● MATERIAL SHOWN:
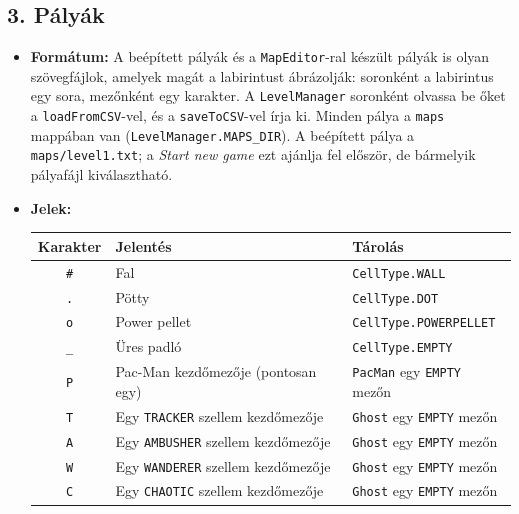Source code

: \documentclass[11pt, a4paper]{article}
\begin{document}
\subsection*{3. Pályák}
\label{sec:custom_maps}
\begin{itemize}
    \item \textbf{Formátum:} A beépített pályák és a \texttt{MapEditor}-ral készült pályák is olyan szövegfájlok, amelyek magát a labirintust ábrázolják: soronként a labirintus egy sora, mezőnként egy karakter. A \texttt{LevelManager} soronként olvassa be őket a \texttt{loadFromCSV}-vel, és a \texttt{saveToCSV}-vel írja ki. Minden pálya a \texttt{maps} mappában van (\texttt{LevelManager.MAPS\_DIR}). A beépített pálya a \texttt{maps/level1.txt}; a \textit{Start new game} ezt ajánlja fel először, de bármelyik pályafájl kiválasztható.
    \item \textbf{Jelek:}

    \vspace{0.2cm}
    \begin{tabular}{@{}cll@{}}
        \toprule
        \textbf{Karakter} & \textbf{Jelentés} & \textbf{Tárolás} \\
        \midrule
        \texttt{\#} & Fal & \texttt{CellType.WALL} \\
        \texttt{.} & Pötty & \texttt{CellType.DOT} \\
        \texttt{o} & Power pellet & \texttt{CellType.POWERPELLET} \\
        \texttt{\_} & Üres padló & \texttt{CellType.EMPTY} \\
        \texttt{P} & Pac-Man kezdőmezője (pontosan egy) & \texttt{PacMan} egy \texttt{EMPTY} mezőn \\
        \texttt{T} & Egy \texttt{TRACKER} szellem kezdőmezője & \texttt{Ghost} egy \texttt{EMPTY} mezőn \\
        \texttt{A} & Egy \texttt{AMBUSHER} szellem kezdőmezője & \texttt{Ghost} egy \texttt{EMPTY} mezőn \\
        \texttt{W} & Egy \texttt{WANDERER} szellem kezdőmezője & \texttt{Ghost} egy \texttt{EMPTY} mezőn \\
        \texttt{C} & Egy \texttt{CHAOTIC} szellem kezdőmezője & \texttt{Ghost} egy \texttt{EMPTY} mezőn \\
        \bottomrule
    \end{tabular}
    \vspace{0.2cm}


\end{itemize}
\end{document}
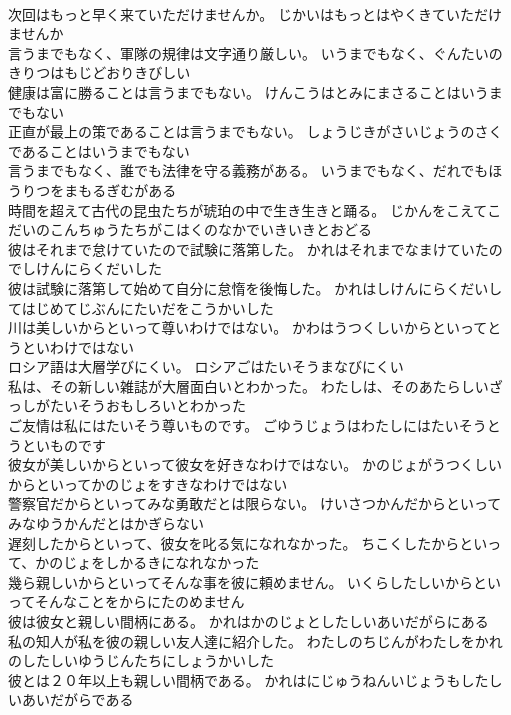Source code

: \documentclass[8pt]{extreport}
\begin{document}
\begin{CJK}{UTF8}{min}
\\	次回はもっと早く来ていただけませんか。	じかいはもっとはやくきていただけませんか 
\\	言うまでもなく、軍隊の規律は文字通り厳しい。	いうまでもなく、ぐんたいのきりつはもじどおりきびしい 
\\	健康は富に勝ることは言うまでもない。	けんこうはとみにまさることはいうまでもない 
\\	正直が最上の策であることは言うまでもない。	しょうじきがさいじょうのさくであることはいうまでもない 
\\	言うまでもなく、誰でも法律を守る義務がある。	いうまでもなく、だれでもほうりつをまもるぎむがある 
\\	時間を超えて古代の昆虫たちが琥珀の中で生き生きと踊る。	じかんをこえてこだいのこんちゅうたちがこはくのなかでいきいきとおどる 
\\	彼はそれまで怠けていたので試験に落第した。	かれはそれまでなまけていたのでしけんにらくだいした 
\\	彼は試験に落第して始めて自分に怠惰を後悔した。	かれはしけんにらくだいしてはじめてじぶんにたいだをこうかいした 
\\	川は美しいからといって尊いわけではない。	かわはうつくしいからといってとうといわけではない 
\\	ロシア語は大層学びにくい。	ロシアごはたいそうまなびにくい 
\\	私は、その新しい雑誌が大層面白いとわかった。	わたしは、そのあたらしいざっしがたいそうおもしろいとわかった 
\\	ご友情は私にはたいそう尊いものです。	ごゆうじょうはわたしにはたいそうとうといものです 
\\	彼女が美しいからといって彼女を好きなわけではない。	かのじょがうつくしいからといってかのじょをすきなわけではない 
\\	警察官だからといってみな勇敢だとは限らない。	けいさつかんだからといってみなゆうかんだとはかぎらない 
\\	遅刻したからといって、彼女を叱る気になれなかった。	ちこくしたからといって、かのじょをしかるきになれなかった 
\\	幾ら親しいからといってそんな事を彼に頼めません。	いくらしたしいからといってそんなことをからにたのめません 
\\	彼は彼女と親しい間柄にある。	かれはかのじょとしたしいあいだがらにある 
\\	私の知人が私を彼の親しい友人達に紹介した。	わたしのちじんがわたしをかれのしたしいゆうじんたちにしょうかいした 
\\	彼とは２０年以上も親しい間柄である。	かれはにじゅうねんいじょうもしたしいあいだがらである 

\end{CJK}
\end{document}
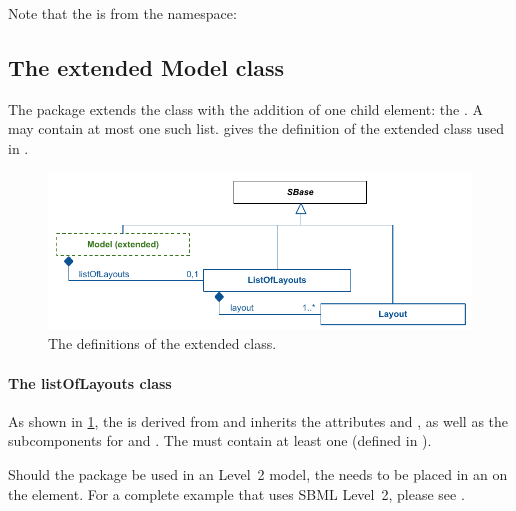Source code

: \begin{center}
\end{center}

Note that the  is from the  namespace: 

\begin{center}
\end{center}

\subsection{The extended Model class}
\label{model-class}

The \Layout package extends the \SBML \Model class with the addition of one
child element: the . A \Model may contain at most one
such list.   gives the definition of the extended
\Model class used in \Layout.

\begin{figure}[!ht]
\includegraphics{uml/layout-extended-model-uml}
\caption{The definitions of the extended \Model class.}
\label{figure:extendedmodel}
\end{figure}

\paragraph{The listOfLayouts class}
\label{listoflayouts-class}
As shown in \ref{figure:extendedmodel}, the \ListOfLayouts is derived from 
\SBase and inherits the attributes  and , 
as well as the subcomponents for \Annotation and \Notes. The 
\ListOfLayouts must contain at least one \Layout (defined in 
). 

Should the \Layout package be used in an \SBML Level~2 model, the 
\ListOfLayouts needs to be placed in an \Annotation on the \Model element. 
For a complete example that uses SBML Level~2, please see .

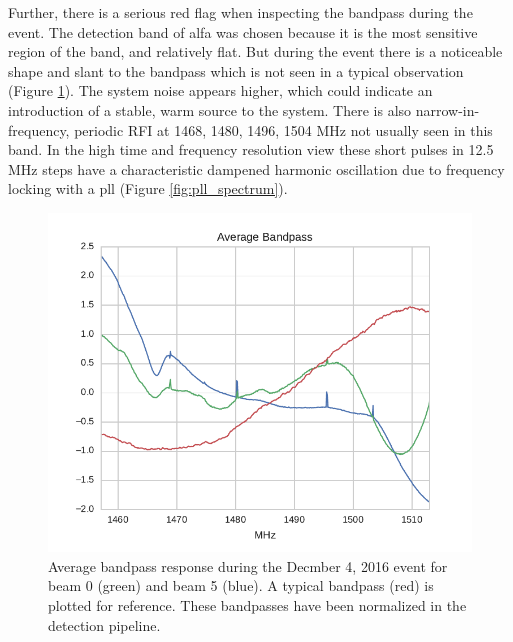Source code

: \documentclass[a4paper,fleqn,usenatbib]{mnras}
\begin{document}
Further, there is a serious red flag when inspecting the bandpass during the
event. The detection band of \gls{alfa} was chosen because it is the most
sensitive region of the band, and relatively flat. But during the event there is
a noticeable shape and slant to the bandpass which is not seen in a typical
observation (Figure \ref{fig:bandpass_response}). The system noise appears
higher, which could indicate an introduction of a stable, warm source to the
system. There is also narrow-in-frequency, periodic RFI at 1468, 1480, 1496,
1504 MHz not usually seen in this band. In the high time and frequency
resolution view these short pulses in 12.5 MHz steps have a characteristic
dampened harmonic oscillation due to frequency locking with a \gls{pll} (Figure
\ref{fig:pll_spectrum}).
%
\begin{figure}
    \includegraphics[width=1.0\linewidth]{figures/bandpass_response.pdf}
    \caption{Average bandpass response during the Decmber 4, 2016 event for beam
    0 (green) and beam 5 (blue). A typical bandpass (red) is plotted for
    reference. These bandpasses have been normalized in the detection pipeline.
    }
    \label{fig:bandpass_response}
\end{figure}
%
\end{document}
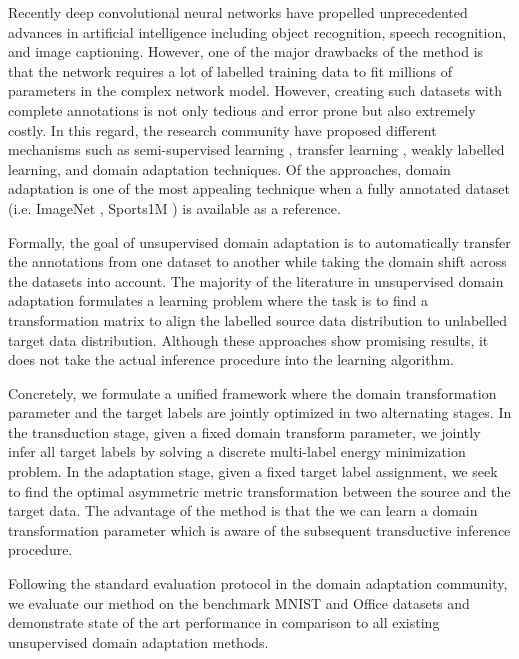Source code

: \documentclass{article}
\begin{document}
Recently deep convolutional neural networks \cite{alexnet, vggnet, googlenet} have propelled unprecedented advances in artificial intelligence including object recognition, speech recognition, and image captioning. However, one of the major drawbacks of the method is that the network requires a lot of labelled training data to fit millions of parameters in the complex network model. However, creating such datasets with complete annotations is not only tedious and error prone but also extremely costly. In this regard, the research community have proposed different mechanisms such as semi-supervised learning \cite{semisup1,semisup2,semisup3}, transfer learning \cite{transfer1, transfer2}, weakly labelled learning, and domain adaptation techniques. Of the approaches, domain adaptation is one of the most appealing technique when a fully annotated dataset (i.e. ImageNet \cite{ImageNet}, Sports1M \cite{sports1m}) is available as a reference. 

Formally, the goal of unsupervised domain adaptation is to automatically transfer the annotations from one dataset to another while taking the domain shift across the datasets into account. The majority of the literature \cite{gong12, baochen15, fernando13, baochen16, tommasi13} in unsupervised domain adaptation formulates a learning problem where the task is to find a transformation matrix to align the labelled source data distribution to unlabelled target data distribution. Although these approaches show promising results, it does not take the actual inference procedure into the learning algorithm.

Concretely, we formulate a unified framework where the domain transformation parameter and the target labels are jointly optimized in two alternating stages. In the transduction stage, given a fixed domain transform parameter, we jointly infer all target labels by solving a discrete multi-label energy minimization problem. In the adaptation stage, given a fixed target label assignment, we seek to find the optimal asymmetric metric transformation between the source and the target data. The advantage of the method is that the we can learn a domain transformation parameter which is aware of the subsequent transductive inference procedure. 

Following the standard evaluation protocol in the domain adaptation community, we evaluate our method on the benchmark MNIST \cite{mnist} and Office \cite{office} datasets and demonstrate state of the art performance in comparison to all existing unsupervised domain adaptation methods.
\end{document}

● AIM OF THE EXERCISE: With the string "documentclass" as the key, filter the data above and show the lines that match.

● ANSWER:
: \documentclass[11pt, a4paper]{article}
: \documentclass[8pt]{extreport}
: \documentclass[a4paper,fleqn,usenatbib]{mnras}
: \documentclass{article}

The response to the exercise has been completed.